Kitapta yazarın Clone öyküsünü nasıl yazdığını anlatan ilginç bir notu da var. Clone, madrigaller söyleyen sekiz kişilik bir koronun turnesi sırasında yaşanan bir aşkı, bu durumun grup üyeleri arasındaki ilişkileri nasıl etkilediğini anlatan bir öykü. Cortazar, tarihi bir olaydan yola çıkıyor ve günümüzde geçen öyküyü bu olayın ve müziğin çerçevesine nasıl oturttuğunu anlatıyor, “Bir Kral ve Bir Prensin Öcü Teması Üstüne Notlar” bölümünde. 16. yüzyılda yaşamış olan Venosa Prensi Carlo Gesualdo döneminin yenilikçi bestecilerinden biridir. Madrigalleri ile bilinen Gesualdo’nun ünlü olduğu diğer konu ise yirmi dört yaşındayken, birlikte yakaladığı karısı ve aşığını vahşice öldürmüş olmasıdır.
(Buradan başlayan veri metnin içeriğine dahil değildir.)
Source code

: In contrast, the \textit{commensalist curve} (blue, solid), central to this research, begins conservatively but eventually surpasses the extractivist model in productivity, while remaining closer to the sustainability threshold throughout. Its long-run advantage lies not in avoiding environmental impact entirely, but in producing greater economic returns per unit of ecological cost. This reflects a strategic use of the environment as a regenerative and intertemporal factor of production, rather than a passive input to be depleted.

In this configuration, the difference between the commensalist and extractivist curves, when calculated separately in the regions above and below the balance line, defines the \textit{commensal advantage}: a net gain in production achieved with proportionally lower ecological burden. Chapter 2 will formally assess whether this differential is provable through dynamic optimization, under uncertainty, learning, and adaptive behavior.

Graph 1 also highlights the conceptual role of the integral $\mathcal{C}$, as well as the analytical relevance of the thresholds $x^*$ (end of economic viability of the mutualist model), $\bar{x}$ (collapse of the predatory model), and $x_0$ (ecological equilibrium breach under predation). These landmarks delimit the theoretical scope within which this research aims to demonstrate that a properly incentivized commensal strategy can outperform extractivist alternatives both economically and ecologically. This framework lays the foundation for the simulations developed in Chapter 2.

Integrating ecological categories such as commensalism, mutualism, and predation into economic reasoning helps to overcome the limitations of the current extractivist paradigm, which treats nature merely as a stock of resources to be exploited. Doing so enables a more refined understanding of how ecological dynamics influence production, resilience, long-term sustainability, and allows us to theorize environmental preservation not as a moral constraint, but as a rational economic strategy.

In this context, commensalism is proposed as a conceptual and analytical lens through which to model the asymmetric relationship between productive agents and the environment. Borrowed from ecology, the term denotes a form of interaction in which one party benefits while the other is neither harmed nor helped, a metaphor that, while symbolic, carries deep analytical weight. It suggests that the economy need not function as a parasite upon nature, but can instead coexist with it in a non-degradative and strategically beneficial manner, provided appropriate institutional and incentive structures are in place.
Cortazar’ın, sekiz ses için yapılan bir müzik kompozisyonu olan madrigalleri, aşk ve ölüm ile nasıl bir araya getirdiğini, öyküyü nasıl kurguladığını okumanın büyüyü bozmadığını söyleyeyim.

Kitaba adını veren öyküde Cortazar’ın anlatıcısı, mırıldandığı öyküdeki kadın karakter ile sevişmeye başlar. Bol virgüllü, okuyucuyu usul usul akan kurgu nehrinin üzerindeki taşlarda zıplaya zıplaya ilerleten uzun cümleleri ile Cortazar, öykü kurgulamayı sevişmeyle paralel hale getirir. Büyülü dünyasını daha da genişleterek öykünün devamında kurguyu anlatıcının gerçek yaşamına da bulaştırır. Her zamanki gibi kitabı okumayı ve bu yazıyı yazmayı bitirdikten sonra okuduğum önsözde Tomris Uyar, Cortazar’ın bu halini anlatan kendi cümlelerine yer vermiş, ben de o cümlelerle bitirmek istiyorum.
“Kendim için yazmayı seviyorum ben, bitirdiğimde haz anından sonra bir erkeğin yana kayışı gibi oluyor, hani uyku bastırır, ertesi gün bambaşka şeyler tıklatır pencerenizi, yazmak bu bence, kepenkleri açmak, dışarıdakileri içeri salmak, defterler, defterler dolusu.”
Kırmızı Başlıklı Corona
(1) Wikipedia’ya katkı verenler, Julio Cortazar, Wikipedia, 07.07.2020, Web.16.07.2020
(2) a.g.e
(3) Mırıldandığım Öyküler kitabındaki ikinci öykünün adı: Glenda’ya Öyle Tutkunuz ki.
(4) Normal bir şeridin iki yüzü varken Möebius şeridinin sadece bir yüzü vardır. Başka bir ifadeyle Möebius şeridinin üzerindeki bir noktadan hareket etmeye başlandığında bütün alan taranarak aynı noktaya geri dönülür.